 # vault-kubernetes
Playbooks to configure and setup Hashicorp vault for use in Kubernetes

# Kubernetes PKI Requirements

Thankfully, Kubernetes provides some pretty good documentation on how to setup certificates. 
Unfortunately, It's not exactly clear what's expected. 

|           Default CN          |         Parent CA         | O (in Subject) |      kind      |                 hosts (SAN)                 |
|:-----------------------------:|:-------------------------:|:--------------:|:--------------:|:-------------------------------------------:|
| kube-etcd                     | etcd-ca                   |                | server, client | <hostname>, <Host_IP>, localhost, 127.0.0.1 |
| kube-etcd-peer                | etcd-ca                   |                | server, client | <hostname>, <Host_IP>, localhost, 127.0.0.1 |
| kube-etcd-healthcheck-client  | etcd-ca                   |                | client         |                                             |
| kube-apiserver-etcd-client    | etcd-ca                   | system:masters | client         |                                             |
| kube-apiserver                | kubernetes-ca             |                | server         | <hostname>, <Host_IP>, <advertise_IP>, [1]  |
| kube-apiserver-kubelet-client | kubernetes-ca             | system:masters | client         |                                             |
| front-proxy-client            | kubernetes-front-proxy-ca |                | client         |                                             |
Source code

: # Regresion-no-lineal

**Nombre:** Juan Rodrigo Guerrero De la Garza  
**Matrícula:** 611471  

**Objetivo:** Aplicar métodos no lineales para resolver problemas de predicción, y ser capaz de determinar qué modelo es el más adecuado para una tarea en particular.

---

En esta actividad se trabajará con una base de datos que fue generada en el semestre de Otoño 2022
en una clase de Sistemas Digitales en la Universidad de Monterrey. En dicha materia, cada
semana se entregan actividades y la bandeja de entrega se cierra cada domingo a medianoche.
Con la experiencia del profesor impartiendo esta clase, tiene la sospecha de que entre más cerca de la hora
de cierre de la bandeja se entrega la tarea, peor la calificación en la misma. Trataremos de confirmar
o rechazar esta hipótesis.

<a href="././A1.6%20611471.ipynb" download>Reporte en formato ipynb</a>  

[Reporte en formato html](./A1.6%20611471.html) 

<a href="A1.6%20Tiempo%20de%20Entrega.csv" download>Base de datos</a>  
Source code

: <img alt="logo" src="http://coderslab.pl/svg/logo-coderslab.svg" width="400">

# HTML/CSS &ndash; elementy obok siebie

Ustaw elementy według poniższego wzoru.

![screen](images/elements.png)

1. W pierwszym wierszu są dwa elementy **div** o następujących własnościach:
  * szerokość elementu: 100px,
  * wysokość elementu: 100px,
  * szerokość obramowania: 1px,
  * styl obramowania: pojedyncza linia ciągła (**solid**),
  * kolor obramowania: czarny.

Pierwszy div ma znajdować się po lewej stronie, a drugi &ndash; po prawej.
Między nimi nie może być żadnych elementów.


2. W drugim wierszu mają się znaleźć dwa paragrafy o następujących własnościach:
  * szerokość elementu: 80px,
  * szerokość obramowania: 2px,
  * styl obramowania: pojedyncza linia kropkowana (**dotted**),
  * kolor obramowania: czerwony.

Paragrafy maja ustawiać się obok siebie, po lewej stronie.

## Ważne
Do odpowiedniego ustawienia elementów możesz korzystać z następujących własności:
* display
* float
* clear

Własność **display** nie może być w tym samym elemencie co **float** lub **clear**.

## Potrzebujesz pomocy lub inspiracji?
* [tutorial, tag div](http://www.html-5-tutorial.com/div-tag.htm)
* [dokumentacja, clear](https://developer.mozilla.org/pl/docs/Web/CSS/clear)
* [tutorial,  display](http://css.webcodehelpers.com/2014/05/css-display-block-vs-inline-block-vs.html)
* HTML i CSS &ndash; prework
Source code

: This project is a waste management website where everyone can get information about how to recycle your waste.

= = =

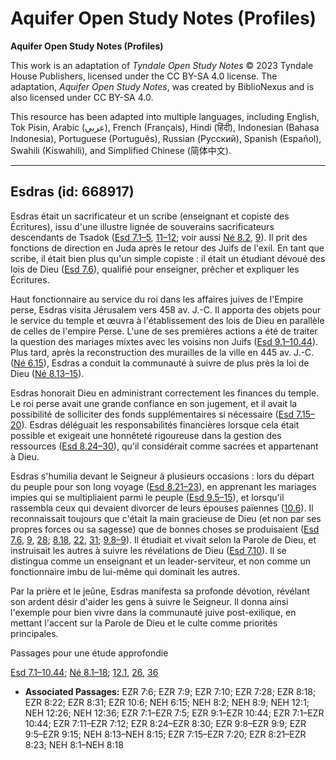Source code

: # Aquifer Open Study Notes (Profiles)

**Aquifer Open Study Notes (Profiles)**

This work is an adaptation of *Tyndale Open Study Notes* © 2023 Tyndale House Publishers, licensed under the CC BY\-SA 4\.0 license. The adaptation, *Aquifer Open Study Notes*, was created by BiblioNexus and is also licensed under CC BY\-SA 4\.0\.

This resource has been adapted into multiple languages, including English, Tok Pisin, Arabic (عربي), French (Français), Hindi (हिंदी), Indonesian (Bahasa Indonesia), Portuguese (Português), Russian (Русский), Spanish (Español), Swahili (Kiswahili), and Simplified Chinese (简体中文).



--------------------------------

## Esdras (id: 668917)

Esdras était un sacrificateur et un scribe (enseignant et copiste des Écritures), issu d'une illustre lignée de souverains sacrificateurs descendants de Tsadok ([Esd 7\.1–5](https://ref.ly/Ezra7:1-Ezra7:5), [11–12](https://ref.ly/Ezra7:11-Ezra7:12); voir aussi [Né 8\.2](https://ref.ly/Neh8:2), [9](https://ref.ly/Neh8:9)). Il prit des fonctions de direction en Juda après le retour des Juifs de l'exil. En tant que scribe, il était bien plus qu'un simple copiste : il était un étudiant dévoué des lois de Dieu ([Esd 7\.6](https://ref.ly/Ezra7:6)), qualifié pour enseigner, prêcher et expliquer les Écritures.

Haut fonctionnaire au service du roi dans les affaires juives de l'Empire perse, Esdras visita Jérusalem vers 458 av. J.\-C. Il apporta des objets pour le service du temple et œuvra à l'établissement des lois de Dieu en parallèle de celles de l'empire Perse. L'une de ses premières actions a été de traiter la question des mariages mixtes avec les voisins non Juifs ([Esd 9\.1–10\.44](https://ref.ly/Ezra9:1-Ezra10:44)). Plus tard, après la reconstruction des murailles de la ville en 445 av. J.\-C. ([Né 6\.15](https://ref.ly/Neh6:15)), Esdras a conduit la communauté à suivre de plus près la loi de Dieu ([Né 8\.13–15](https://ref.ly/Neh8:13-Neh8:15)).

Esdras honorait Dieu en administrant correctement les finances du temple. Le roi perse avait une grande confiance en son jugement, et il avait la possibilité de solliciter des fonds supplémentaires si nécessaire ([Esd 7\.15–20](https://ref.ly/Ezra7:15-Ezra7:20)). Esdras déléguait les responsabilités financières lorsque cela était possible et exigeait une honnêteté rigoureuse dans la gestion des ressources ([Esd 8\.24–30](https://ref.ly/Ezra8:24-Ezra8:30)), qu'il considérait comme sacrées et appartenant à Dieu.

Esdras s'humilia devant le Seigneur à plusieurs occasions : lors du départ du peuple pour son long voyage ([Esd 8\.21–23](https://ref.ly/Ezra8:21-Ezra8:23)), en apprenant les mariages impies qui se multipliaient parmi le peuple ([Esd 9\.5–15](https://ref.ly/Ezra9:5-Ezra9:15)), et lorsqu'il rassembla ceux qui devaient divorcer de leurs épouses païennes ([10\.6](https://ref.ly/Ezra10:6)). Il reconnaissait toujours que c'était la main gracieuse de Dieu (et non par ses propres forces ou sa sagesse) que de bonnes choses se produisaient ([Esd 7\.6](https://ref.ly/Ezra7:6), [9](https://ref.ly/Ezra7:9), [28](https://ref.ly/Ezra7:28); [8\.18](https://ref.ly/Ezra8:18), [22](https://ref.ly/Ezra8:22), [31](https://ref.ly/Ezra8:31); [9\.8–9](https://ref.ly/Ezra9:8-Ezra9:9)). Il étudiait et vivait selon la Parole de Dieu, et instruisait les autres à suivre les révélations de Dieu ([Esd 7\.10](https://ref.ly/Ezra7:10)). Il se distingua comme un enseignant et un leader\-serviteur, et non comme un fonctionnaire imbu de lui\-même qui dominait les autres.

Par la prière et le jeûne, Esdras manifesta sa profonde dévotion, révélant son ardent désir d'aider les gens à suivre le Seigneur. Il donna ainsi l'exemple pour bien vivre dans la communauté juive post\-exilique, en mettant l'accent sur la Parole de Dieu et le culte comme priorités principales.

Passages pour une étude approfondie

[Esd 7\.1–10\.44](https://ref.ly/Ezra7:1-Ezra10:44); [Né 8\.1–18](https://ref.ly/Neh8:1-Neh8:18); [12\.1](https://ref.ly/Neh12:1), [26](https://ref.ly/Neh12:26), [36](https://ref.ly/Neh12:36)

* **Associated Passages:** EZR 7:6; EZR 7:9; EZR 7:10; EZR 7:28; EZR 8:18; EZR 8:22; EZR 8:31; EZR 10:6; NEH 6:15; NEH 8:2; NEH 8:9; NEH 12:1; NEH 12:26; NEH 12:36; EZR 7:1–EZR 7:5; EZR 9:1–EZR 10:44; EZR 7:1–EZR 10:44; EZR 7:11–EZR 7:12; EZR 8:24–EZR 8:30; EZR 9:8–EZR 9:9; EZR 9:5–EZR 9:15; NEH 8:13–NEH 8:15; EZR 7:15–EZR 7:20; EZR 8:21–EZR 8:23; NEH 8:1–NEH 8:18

= = =

### WORK INSTRUCTIONS
Work out how many lines of the material include "formato", then report only that count.

### ANSWER FOR THIS EXERCISE
2